Gistermiddag gingen we fietsen met Carlijn. Het was prachtig weer en we hebben er van genoten. Onderweg vond Carlijn grote dennenappels, wel tussen de 10 en 15 centimeter lang. “Die kan ik goed gebruiken voor mijn projecten met uiltjes” vertelde ze. “Dan plak je er met vilt oogjes en vleugeltjes op, lijkt heel erg leuk!”.

Wij versperden het fietspad met onze fietsen en doken het bos in op zoek naar meer.  Dat viel nog niet mee. Sommigen zagen er van boven prachtig uit, maar waren van onder rot of aangevreten. Of er zaten dieren in. Of ze lagen in een mierennest met rode mieren. Maar we vonden een aantal gave exemplaren die in mijn fietstas mee naar huis mochten.

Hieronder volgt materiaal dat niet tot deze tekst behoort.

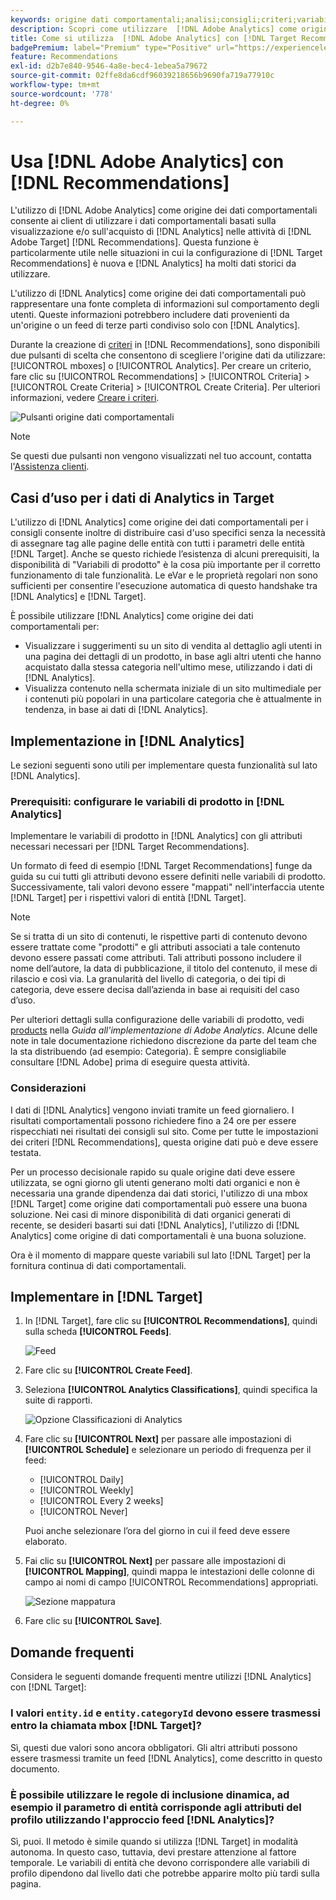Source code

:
 ```yaml
---
keywords: origine dati comportamentali;analisi;consigli;criteri;variabili prodotto
description: Scopri come utilizzare  [!DNL Adobe Analytics] come origine dei dati comportamentali per utilizzare i dati comportamentali basati sulla visualizzazione e/o sull'acquisto di [!DNL Analytics] in [!DNL Target Recommendations].
title: Come si utilizza  [!DNL Adobe Analytics] con [!DNL Target Recommendations]?
badgePremium: label="Premium" type="Positive" url="https://experienceleague.adobe.com/docs/target/using/introduction/intro.html?lang=en#premium newtab=true" tooltip="Scopri cosa è incluso in Target Premium."
feature: Recommendations
exl-id: d2b7e840-9546-4a8e-bec4-1ebea5a79672
source-git-commit: 02ffe8da6cdf96039218656b9690fa719a77910c
workflow-type: tm+mt
source-wordcount: '778'
ht-degree: 0%

---
```


# Usa [!DNL Adobe Analytics] con [!DNL Recommendations]

L&#39;utilizzo di [!DNL Adobe Analytics] come origine dei dati comportamentali consente ai client di utilizzare i dati comportamentali basati sulla visualizzazione e/o sull&#39;acquisto di [!DNL Analytics] nelle attività di [!DNL Adobe Target] [!DNL Recommendations]. Questa funzione è particolarmente utile nelle situazioni in cui la configurazione di [!DNL Target Recommendations] è nuova e [!DNL Analytics] ha molti dati storici da utilizzare.

L&#39;utilizzo di [!DNL Analytics] come origine dei dati comportamentali può rappresentare una fonte completa di informazioni sul comportamento degli utenti. Queste informazioni potrebbero includere dati provenienti da un&#39;origine o un feed di terze parti condiviso solo con [!DNL Analytics].

Durante la creazione di [criteri](/help/main/c-recommendations/c-algorithms/create-new-algorithm.md) in [!DNL Recommendations], sono disponibili due pulsanti di scelta che consentono di scegliere l&#39;origine dati da utilizzare: [!UICONTROL mboxes] o [!UICONTROL Analytics]. Per creare un criterio, fare clic su [!UICONTROL Recommendations] > [!UICONTROL Criteria] > [!UICONTROL Create Criteria] > [!UICONTROL Create Criteria]. Per ulteriori informazioni, vedere [Creare i criteri](/help/main/c-recommendations/c-algorithms/create-new-algorithm.md).

![Pulsanti origine dati comportamentali](assets/behavioral-data-source.png)

>[!NOTE]
>
>Se questi due pulsanti non vengono visualizzati nel tuo account, contatta l&#39;[Assistenza clienti](/help/main/cmp-resources-and-contact-information.md#reference_ACA3391A00EF467B87930A450050077C).

## Casi d’uso per i dati di Analytics in Target

L&#39;utilizzo di [!DNL Analytics] come origine dei dati comportamentali per i consigli consente inoltre di distribuire casi d&#39;uso specifici senza la necessità di assegnare tag alle pagine delle entità con tutti i parametri delle entità [!DNL Target]. Anche se questo richiede l’esistenza di alcuni prerequisiti, la disponibilità di &quot;Variabili di prodotto&quot; è la cosa più importante per il corretto funzionamento di tale funzionalità. Le eVar e le proprietà regolari non sono sufficienti per consentire l&#39;esecuzione automatica di questo handshake tra [!DNL Analytics] e [!DNL Target].

È possibile utilizzare [!DNL Analytics] come origine dei dati comportamentali per:

* Visualizzare i suggerimenti su un sito di vendita al dettaglio agli utenti in una pagina dei dettagli di un prodotto, in base agli altri utenti che hanno acquistato dalla stessa categoria nell&#39;ultimo mese, utilizzando i dati di [!DNL Analytics].
* Visualizza contenuto nella schermata iniziale di un sito multimediale per i contenuti più popolari in una particolare categoria che è attualmente in tendenza, in base ai dati di [!DNL Analytics].

## Implementazione in [!DNL Analytics]

Le sezioni seguenti sono utili per implementare questa funzionalità sul lato [!DNL Analytics].

### Prerequisiti: configurare le variabili di prodotto in [!DNL Analytics]

Implementare le variabili di prodotto in [!DNL Analytics] con gli attributi necessari necessari per [!DNL Target Recommendations].

Un formato di feed di esempio [!DNL Target Recommendations] funge da guida su cui tutti gli attributi devono essere definiti nelle variabili di prodotto. Successivamente, tali valori devono essere &quot;mappati&quot; nell&#39;interfaccia utente [!DNL Target] per i rispettivi valori di entità [!DNL Target].

>[!NOTE]
>
>Se si tratta di un sito di contenuti, le rispettive parti di contenuto devono essere trattate come &quot;prodotti&quot; e gli attributi associati a tale contenuto devono essere passati come attributi. Tali attributi possono includere il nome dell’autore, la data di pubblicazione, il titolo del contenuto, il mese di rilascio e così via. La granularità del livello di categoria, o dei tipi di categoria, deve essere decisa dall’azienda in base ai requisiti del caso d’uso.

Per ulteriori dettagli sulla configurazione delle variabili di prodotto, vedi [products](https://experienceleague.adobe.com/docs/analytics/implementation/vars/page-vars/products.html) nella *Guida all&#39;implementazione di Adobe Analytics*. Alcune delle note in tale documentazione richiedono discrezione da parte del team che la sta distribuendo (ad esempio: Categoria). È sempre consigliabile consultare [!DNL Adobe] prima di eseguire questa attività.

### Considerazioni

I dati di [!DNL Analytics] vengono inviati tramite un feed giornaliero. I risultati comportamentali possono richiedere fino a 24 ore per essere rispecchiati nei risultati dei consigli sul sito. Come per tutte le impostazioni dei criteri [!DNL Recommendations], questa origine dati può e deve essere testata.

Per un processo decisionale rapido su quale origine dati deve essere utilizzata, se ogni giorno gli utenti generano molti dati organici e non è necessaria una grande dipendenza dai dati storici, l&#39;utilizzo di una mbox [!DNL Target] come origine dati comportamentali può essere una buona soluzione. Nei casi di minore disponibilità di dati organici generati di recente, se desideri basarti sui dati [!DNL Analytics], l&#39;utilizzo di [!DNL Analytics] come origine di dati comportamentali è una buona soluzione.

Ora è il momento di mappare queste variabili sul lato [!DNL Target] per la fornitura continua di dati comportamentali.

## Implementare in [!DNL Target]

1. In [!DNL Target], fare clic su **[!UICONTROL Recommendations]**, quindi sulla scheda **[!UICONTROL Feeds]**.

   ![Feed](/help/main/c-recommendations/c-algorithms/assets/feeds-tab.png)

1. Fare clic su **[!UICONTROL Create Feed]**.

1. Seleziona **[!UICONTROL Analytics Classifications]**, quindi specifica la suite di rapporti.

   ![Opzione Classificazioni di Analytics](/help/main/c-recommendations/c-algorithms/assets/analytics-classifications.png)

1. Fare clic su **[!UICONTROL Next]** per passare alle impostazioni di **[!UICONTROL Schedule]** e selezionare un periodo di frequenza per il feed:

   * [!UICONTROL Daily]
   * [!UICONTROL Weekly]
   * [!UICONTROL Every 2 weeks]
   * [!UICONTROL Never]

   Puoi anche selezionare l’ora del giorno in cui il feed deve essere elaborato.

1. Fai clic su **[!UICONTROL Next]** per passare alle impostazioni di **[!UICONTROL Mapping]**, quindi mappa le intestazioni delle colonne di campo ai nomi di campo [!UICONTROL Recommendations] appropriati.

   ![Sezione mappatura](/help/main/c-recommendations/c-algorithms/assets/mapping.png)

1. Fare clic su **[!UICONTROL Save]**.

## Domande frequenti

Considera le seguenti domande frequenti mentre utilizzi [!DNL Analytics] con [!DNL Target]:

### I valori `entity.id` e `entity.categoryId` devono essere trasmessi entro la chiamata mbox [!DNL Target]?

Sì, questi due valori sono ancora obbligatori. Gli altri attributi possono essere trasmessi tramite un feed [!DNL Analytics], come descritto in questo documento.

### È possibile utilizzare le regole di inclusione dinamica, ad esempio il parametro di entità corrisponde agli attributi del profilo utilizzando l&#39;approccio feed [!DNL Analytics]?

Sì, puoi. Il metodo è simile quando si utilizza [!DNL Target] in modalità autonoma. In questo caso, tuttavia, devi prestare attenzione al fattore temporale. Le variabili di entità che devono corrispondere alle variabili di profilo dipendono dal livello dati che potrebbe apparire molto più tardi sulla pagina.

In het dorp kochten we een ijsje. Bij het pakken van mijn tas viel er één dennenappel uit waar één grote rode bosmier uitkroop. Dat vinden mijn kinderen dan erg. “O, wat zielig!” riep Harriët vandaag “Dan komt zo’n mier kilometers van zijn natuurlijke leefomgeving uit zo’n dennenappel en dan weet hij helemaal niet meer waar hij is!” De mier heeft zich vast wel gered.

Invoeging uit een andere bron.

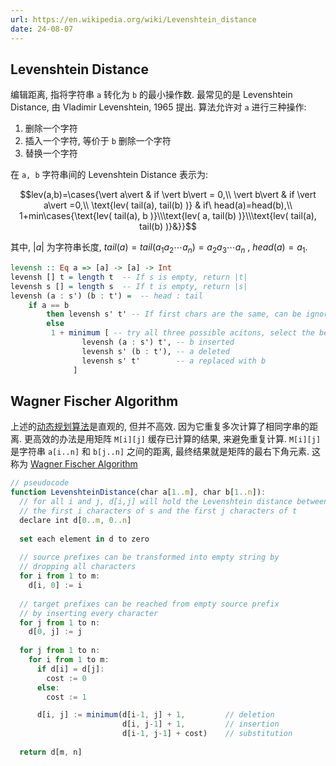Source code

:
 ```yaml
---
url: https://en.wikipedia.org/wiki/Levenshtein_distance
date: 24-08-07
---
```


## Levenshtein Distance

编辑距离, 指将字符串 `a` 转化为 `b` 的最小操作数. 最常见的是 Levenshtein Distance, 由 Vladimir Levenshtein, 1965 提出. 算法允许对 `a` 进行三种操作:
1. 删除一个字符
2. 插入一个字符, 等价于 `b` 删除一个字符
3. 替换一个字符

在 `a, b` 字符串间的 Levenshtein Distance 表示为:

$$lev(a,b)=\cases{\vert a\vert & if \vert b\vert = 0,\\
\vert b\vert & if \vert a\vert =0,\\
\text{lev( tail(a), tail(b) )} & if\  head(a)=head(b),\\
1+min\cases{\text{lev( tail(a), b )}\\\text{lev( a, tail(b) )}\\\text{lev( tail(a), tail(b) )}&}}$$

其中, $\vert a\vert$ 为字符串长度, $tail(a)=tail(a_{1}a_{2}\cdots a_{n})=a_{2}a_{3}\cdots a_{n}$ , $head(a)=a_1$. 

```haskell
levensh :: Eq a => [a] -> [a] -> Int
levensh [] t = length t  -- If s is empty, return |t|
levensh s [] = length s  -- If t is empty, return |s|
levensh (a : s') (b : t') =  -- head : tail
	if a == b
		then levensh s' t' -- If first chars are the same, can be ignored
		else
		 1 + minimum [ -- try all three possible acitons, select the best 
			    levensh (a : s') t', -- b inserted
			    levensh s' (b : t'), -- a deleted
			    levensh s' t'        -- a replaced with b
			  ]
```

## Wagner Fischer Algorithm

上述的[动态规划算法](../常见算法思想.md)是直观的, 但并不高效. 因为它重复多次计算了相同字串的距离. 更高效的办法是用矩阵 `M[i][j]` 缓存已计算的结果, 来避免重复计算. `M[i][j]` 是字符串 `a[i..n]` 和 `b[j..n]` 之间的距离, 最终结果就是矩阵的最右下角元素. 这称为 [Wagner Fischer Algorithm](https://en.wikipedia.org/wiki/Wagner%E2%80%93Fischer_algorithm)

```javascript
// pseudocode
function LevenshteinDistance(char a[1..m], char b[1..n]):
  // for all i and j, d[i,j] will hold the Levenshtein distance between
  // the first i characters of s and the first j characters of t
  declare int d[0..m, 0..n]
 
  set each element in d to zero
 
  // source prefixes can be transformed into empty string by
  // dropping all characters
  for i from 1 to m:
    d[i, 0] := i
 
  // target prefixes can be reached from empty source prefix
  // by inserting every character
  for j from 1 to n:
    d[0, j] := j
 
  for j from 1 to n:
    for i from 1 to m:
      if d[i] = d[j]:
        cost := 0
      else:
        cost := 1

      d[i, j] := minimum(d[i-1, j] + 1,         // deletion
                         d[i, j-1] + 1,         // insertion
                         d[i-1, j-1] + cost)    // substitution
 
  return d[m, n]
```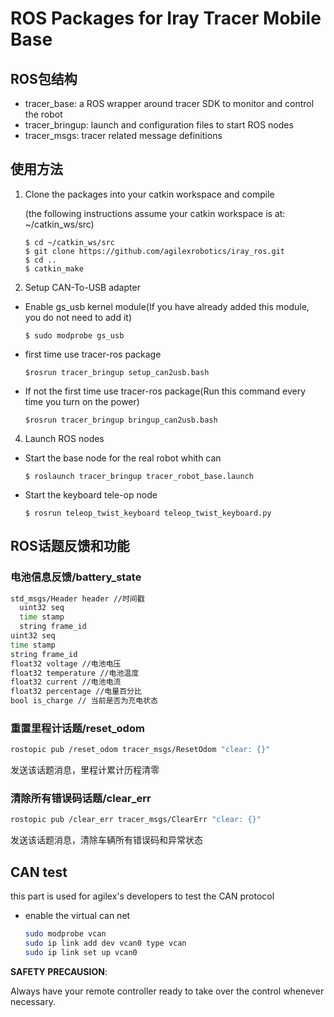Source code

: # ROS Packages for Iray Tracer Mobile Base

## ROS包结构

* tracer_base: a ROS wrapper around tracer SDK to monitor and control the robot
* tracer_bringup: launch and configuration files to start ROS nodes
* tracer_msgs: tracer related message definitions

## 使用方法

1. Clone the packages into your catkin workspace and compile

   (the following instructions assume your catkin workspace is at: ~/catkin_ws/src)

   ```
   $ cd ~/catkin_ws/src
   $ git clone https://github.com/agilexrobotics/iray_ros.git
   $ cd ..
   $ catkin_make
   ```

2. Setup CAN-To-USB adapter

* Enable gs_usb kernel module(If you have already added this module, you do not need to add it)

  ```
  $ sudo modprobe gs_usb
  ```

* first time use tracer-ros package

  ```
  $rosrun tracer_bringup setup_can2usb.bash
  ```

* If not the first time use tracer-ros package(Run this command every time you turn on the power)

  ```
  $rosrun tracer_bringup bringup_can2usb.bash
  ```

4. Launch ROS nodes

* Start the base node for the real robot whith can

  ```
  $ roslaunch tracer_bringup tracer_robot_base.launch
  ```

* Start the keyboard tele-op node

  ```
  $ rosrun teleop_twist_keyboard teleop_twist_keyboard.py
  ```

## ROS话题反馈和功能

### 电池信息反馈/battery_state

```bash
std_msgs/Header header //时间戳
  uint32 seq
  time stamp
  string frame_id
uint32 seq
time stamp
string frame_id
float32 voltage //电池电压
float32 temperature //电池温度
float32 current //电池电流
float32 percentage //电量百分比
bool is_charge // 当前是否为充电状态
```

### 重置里程计话题/reset_odom

``` bash
rostopic pub /reset_odom tracer_msgs/ResetOdom "clear: {}"
```

发送该话题消息，里程计累计历程清零

### 清除所有错误码话题/clear_err

``` bash
rostopic pub /clear_err tracer_msgs/ClearErr "clear: {}"
```

发送该话题消息，清除车辆所有错误码和异常状态



## CAN test

this part is used for agilex's developers to test the CAN protocol

- enable the virtual can net

  ``` bash
  sudo modprobe vcan
  sudo ip link add dev vcan0 type vcan
  sudo ip link set up vcan0
  ```

**SAFETY PRECAUSION**: 

Always have your remote controller ready to take over the control whenever necessary. 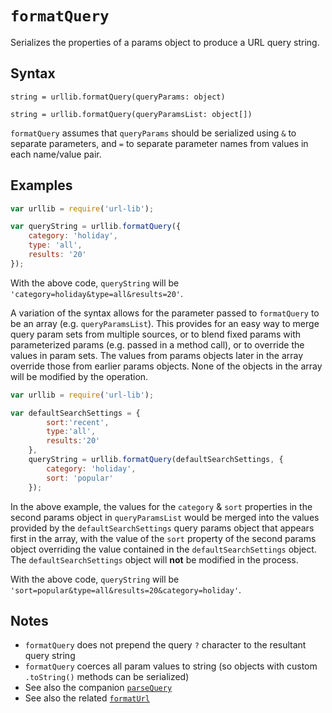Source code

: # `formatQuery`

Serializes the properties of a params object to produce a URL query string.

## Syntax

`string = urllib.formatQuery(queryParams: object)`

`string = urllib.formatQuery(queryParamsList: object[])`

`formatQuery` assumes that `queryParams` should be serialized using `&` to separate parameters, and `=` to separate parameter names from values in each name/value pair.

## Examples

```js
var urllib = require('url-lib');

var queryString = urllib.formatQuery({
    category: 'holiday',
    type: 'all',
    results: '20'
});
```

With the above code, `queryString` will be `'category=holiday&type=all&results=20'`.

A variation of the syntax allows for the parameter passed to `formatQuery` to be an array (e.g. `queryParamsList`). This provides for an easy way to merge query param sets from multiple sources, or to blend fixed params with parameterized params (e.g. passed in a method call), or to override the values in param sets. The values from params objects later in the array override those from earlier params objects. None of the objects in the array will be modified by the operation.

```js
var urllib = require('url-lib');

var defaultSearchSettings = {
        sort:'recent',
        type:'all',
        results:'20'
    },
    queryString = urllib.formatQuery(defaultSearchSettings, {
        category: 'holiday',
        sort: 'popular'
    });
```

In the above example, the values for the `category` & `sort` properties in the second params object in `queryParamsList` would be merged into the values provided by the `defaultSearchSettings` query params object that appears first in the array, with the value of the `sort` property of the second params object overriding the value contained in the `defaultSearchSettings` object. The `defaultSearchSettings` object will **not** be modified in the process.

With the above code, `queryString` will be `'sort=popular&type=all&results=20&category=holiday'`.

## Notes

- `formatQuery` does not prepend the query `?` character to the resultant query string
- `formatQuery` coerces all param values to string (so objects with custom `.toString()` methods can be serialized)
- See also the companion [`parseQuery`](parseQuery.md)
- See also the related [`formatUrl`](formatUrl.md)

Eenmaal thuis legden we de dennenappels in de vensterbank. “Straks zitten er nog allemaal mieren in!” griezelde Carlijn. Gerard vergeleek het met het Paard van Troye. Hij noemde ze de Dennenappels van Trooie bosmieren. Ik vond het een zeer geslaagde woordgrap. Temeer omdat Gerard wel van de humor, maar niet echt van de geschiedenis is.